Мало-помалу свет дня становился ярче освещения в жилище. Рикардо Масо передвигался по дому, стараясь не подходить близко ни к балконам, ни к окнам. Комнаты в глубине квартиры выходили окнами на улицу Айяла. Прямо напротив располагался кинотеатр «Алжир», в столь ранний час совершенно пустой. Рикардо нравилось в это время суток, конечно с соблюдением максимальных предосторожностей, следить за жизнью вне квартиры, смотреть, как люди снуют по просторному городу, полному разговоров, приветствий, суеты и спешки, невозмутимости и расчета, — все это Рикардо чувствовал своим, словно это он спешит, суетится, разговаривает, выжидает. В вечерних сумерках он не позволял себе роскоши появляться на свету, следил за тем, чтобы даже в коридоре свет не горел. В темноте, на ощупь, пробирался на кухню или в ванную, иногда натыкался на своих, пугая жену и сына. Прикладывал немало усилий, лишь бы не оказаться в круге света.
— Я должен бежать отсюда. Постараюсь добраться до Франции.
В полумраке Элена нащупала на столе руки мужа. Не было нужды снова и снова повторять, что сейчас это невозможно, что надо немного обождать, пока не утихнет яростная волна кровожадной мести, что правительство Виши[34] наверняка депортирует обратно испанских эмигрантов, что бежать всем вместе — они, двое взрослых и сын, — невозможно. Нет, решительно нет. Нельзя разъединять семью, и так уже поредевшую. Их старшая дочь, тоже Элена, сбежала в конце войны с каким-то юнцом-поэтом. Они не имели ни малейшего понятия, где она, что с ней. Страшно даже самим себе задать вопрос, жива ли она.
На восьмом месяце беременности их дочь сбежала из Мадрида незадолго до окончания войны. Сбежала, последовав за начинающим поэтом, который весь преображался, декламируя строки Гарсиласо.
Юноша опубликовал парочку собственных стихотворений, по его словам, в стиле Пиндара[35], в «Мундо обреро»[36], еще пару — в каких-то многотиражках Народной армии и побоялся, что за них его могут посадить. Поэт и их дочь скрывались в доме старой служанки родителей Элены, Эулалии, до тех пор, пока не представилась возможность тайно покинуть Мадрид в грузовике, в обнимку с коровьими тушами, которые везли в Вальядолид. С тех пор о них никаких известий. Родители утешали себя мыслью, что им все же удалось скрыться за границей.
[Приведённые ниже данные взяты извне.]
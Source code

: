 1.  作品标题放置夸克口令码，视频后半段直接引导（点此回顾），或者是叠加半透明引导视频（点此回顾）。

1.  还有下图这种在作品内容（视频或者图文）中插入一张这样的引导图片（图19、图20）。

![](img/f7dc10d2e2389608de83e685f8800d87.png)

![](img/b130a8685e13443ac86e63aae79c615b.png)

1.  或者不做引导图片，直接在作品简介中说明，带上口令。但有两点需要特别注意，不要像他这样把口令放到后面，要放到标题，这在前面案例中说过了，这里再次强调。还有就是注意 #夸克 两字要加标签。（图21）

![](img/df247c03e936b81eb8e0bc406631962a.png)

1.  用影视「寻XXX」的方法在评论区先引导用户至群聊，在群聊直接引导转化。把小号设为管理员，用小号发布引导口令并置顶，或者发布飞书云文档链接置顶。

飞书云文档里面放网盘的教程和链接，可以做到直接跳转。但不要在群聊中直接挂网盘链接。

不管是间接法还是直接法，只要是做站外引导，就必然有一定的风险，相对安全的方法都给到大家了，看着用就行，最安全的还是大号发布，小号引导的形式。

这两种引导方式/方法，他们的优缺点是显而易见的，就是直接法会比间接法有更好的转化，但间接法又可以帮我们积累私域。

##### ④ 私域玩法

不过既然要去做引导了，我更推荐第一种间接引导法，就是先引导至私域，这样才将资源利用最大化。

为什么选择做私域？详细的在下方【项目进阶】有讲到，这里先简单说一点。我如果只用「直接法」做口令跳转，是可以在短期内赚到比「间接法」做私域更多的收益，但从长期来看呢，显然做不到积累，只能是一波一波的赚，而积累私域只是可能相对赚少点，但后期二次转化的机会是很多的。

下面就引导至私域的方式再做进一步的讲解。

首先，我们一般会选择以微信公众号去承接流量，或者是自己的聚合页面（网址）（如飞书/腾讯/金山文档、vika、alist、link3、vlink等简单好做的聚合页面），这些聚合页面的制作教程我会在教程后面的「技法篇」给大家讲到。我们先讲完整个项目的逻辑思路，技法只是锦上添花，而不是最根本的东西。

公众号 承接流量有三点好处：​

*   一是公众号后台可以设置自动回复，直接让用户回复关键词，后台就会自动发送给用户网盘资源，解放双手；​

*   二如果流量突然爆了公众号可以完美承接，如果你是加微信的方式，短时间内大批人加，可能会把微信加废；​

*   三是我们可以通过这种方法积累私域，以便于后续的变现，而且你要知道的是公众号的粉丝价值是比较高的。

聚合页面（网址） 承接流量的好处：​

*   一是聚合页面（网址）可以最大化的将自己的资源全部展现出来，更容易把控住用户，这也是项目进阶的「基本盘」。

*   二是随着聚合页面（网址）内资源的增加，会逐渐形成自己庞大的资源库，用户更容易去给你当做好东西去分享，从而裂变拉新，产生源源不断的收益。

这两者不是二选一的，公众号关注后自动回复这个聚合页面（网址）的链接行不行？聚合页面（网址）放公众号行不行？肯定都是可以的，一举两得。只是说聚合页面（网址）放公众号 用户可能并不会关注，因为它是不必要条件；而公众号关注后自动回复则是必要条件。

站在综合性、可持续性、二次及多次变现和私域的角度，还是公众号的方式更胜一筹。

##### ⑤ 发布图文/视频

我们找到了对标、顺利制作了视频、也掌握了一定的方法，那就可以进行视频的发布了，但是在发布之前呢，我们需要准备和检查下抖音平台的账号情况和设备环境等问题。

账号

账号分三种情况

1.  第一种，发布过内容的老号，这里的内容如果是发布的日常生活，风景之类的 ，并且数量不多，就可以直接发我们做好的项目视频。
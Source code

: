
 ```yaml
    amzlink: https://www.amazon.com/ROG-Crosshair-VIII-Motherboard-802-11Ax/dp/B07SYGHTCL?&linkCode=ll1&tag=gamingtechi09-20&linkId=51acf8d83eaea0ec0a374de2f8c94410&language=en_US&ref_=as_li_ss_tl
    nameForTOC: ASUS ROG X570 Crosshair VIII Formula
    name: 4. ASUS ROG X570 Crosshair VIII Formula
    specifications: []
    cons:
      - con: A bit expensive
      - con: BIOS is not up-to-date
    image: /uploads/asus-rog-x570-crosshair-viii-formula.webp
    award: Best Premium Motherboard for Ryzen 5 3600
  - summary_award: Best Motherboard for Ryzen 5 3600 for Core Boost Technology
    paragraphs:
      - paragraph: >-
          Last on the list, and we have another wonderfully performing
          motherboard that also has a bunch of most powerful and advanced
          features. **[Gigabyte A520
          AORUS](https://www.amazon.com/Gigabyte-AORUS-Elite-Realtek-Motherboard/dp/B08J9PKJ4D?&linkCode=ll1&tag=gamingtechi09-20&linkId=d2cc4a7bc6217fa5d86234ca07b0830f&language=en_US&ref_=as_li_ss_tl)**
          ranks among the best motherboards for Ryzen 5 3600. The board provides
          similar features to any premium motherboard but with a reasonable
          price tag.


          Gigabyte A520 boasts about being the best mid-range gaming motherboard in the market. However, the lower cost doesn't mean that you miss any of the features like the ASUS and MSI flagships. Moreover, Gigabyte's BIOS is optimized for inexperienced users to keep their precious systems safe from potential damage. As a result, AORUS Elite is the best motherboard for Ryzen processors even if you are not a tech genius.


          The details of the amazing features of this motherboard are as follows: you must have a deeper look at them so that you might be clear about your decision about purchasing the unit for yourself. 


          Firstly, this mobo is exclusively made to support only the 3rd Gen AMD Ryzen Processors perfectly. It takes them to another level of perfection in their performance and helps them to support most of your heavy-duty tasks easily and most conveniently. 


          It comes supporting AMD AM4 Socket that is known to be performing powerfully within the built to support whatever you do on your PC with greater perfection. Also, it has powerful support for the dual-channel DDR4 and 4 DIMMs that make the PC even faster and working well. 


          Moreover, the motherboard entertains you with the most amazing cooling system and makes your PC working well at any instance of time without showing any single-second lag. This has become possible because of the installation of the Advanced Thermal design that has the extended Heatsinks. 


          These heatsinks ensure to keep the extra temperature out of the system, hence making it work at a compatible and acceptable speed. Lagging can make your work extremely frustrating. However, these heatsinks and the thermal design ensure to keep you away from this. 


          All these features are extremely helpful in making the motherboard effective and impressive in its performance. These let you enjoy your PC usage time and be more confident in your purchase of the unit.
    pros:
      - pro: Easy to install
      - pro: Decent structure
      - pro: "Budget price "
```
Привычка говорить вполголоса понемногу укорачивала фразы, сокращая беседу до едва уловимых жестов и взглядов. Безмолвный страх размывал и без того неясное звучание слов, и тогда единственным способом донести в кромешной тьме свою мысль до другого становилась сама тишина.
Мое жилище разделено коридором на две части. И весь дом тоже поделен на две половины: комнаты с балконами, выходящими на улицу Алькала, — лучшая часть дома, и более скромные, выходящие окнами на улицу Айяла. Мы заселили эти последние.
Я изучил весь наш дом пядь за пядью. Самое сильное впечатление на меня всегда производили окна, которые непрерывно угрожали нашей жизни, хрупкому отдыху в кругу семьи. Если окна были открыты, только я имел право громко разговаривать с матерью. Ночью я должен был дождаться ухода отца из комнаты, чтобы наконец включить в ней свет. Все эти игры со светом и тишиной иногда разрушались третьей составляющей, которая заставляла затаиться первые две, — шумом лифта.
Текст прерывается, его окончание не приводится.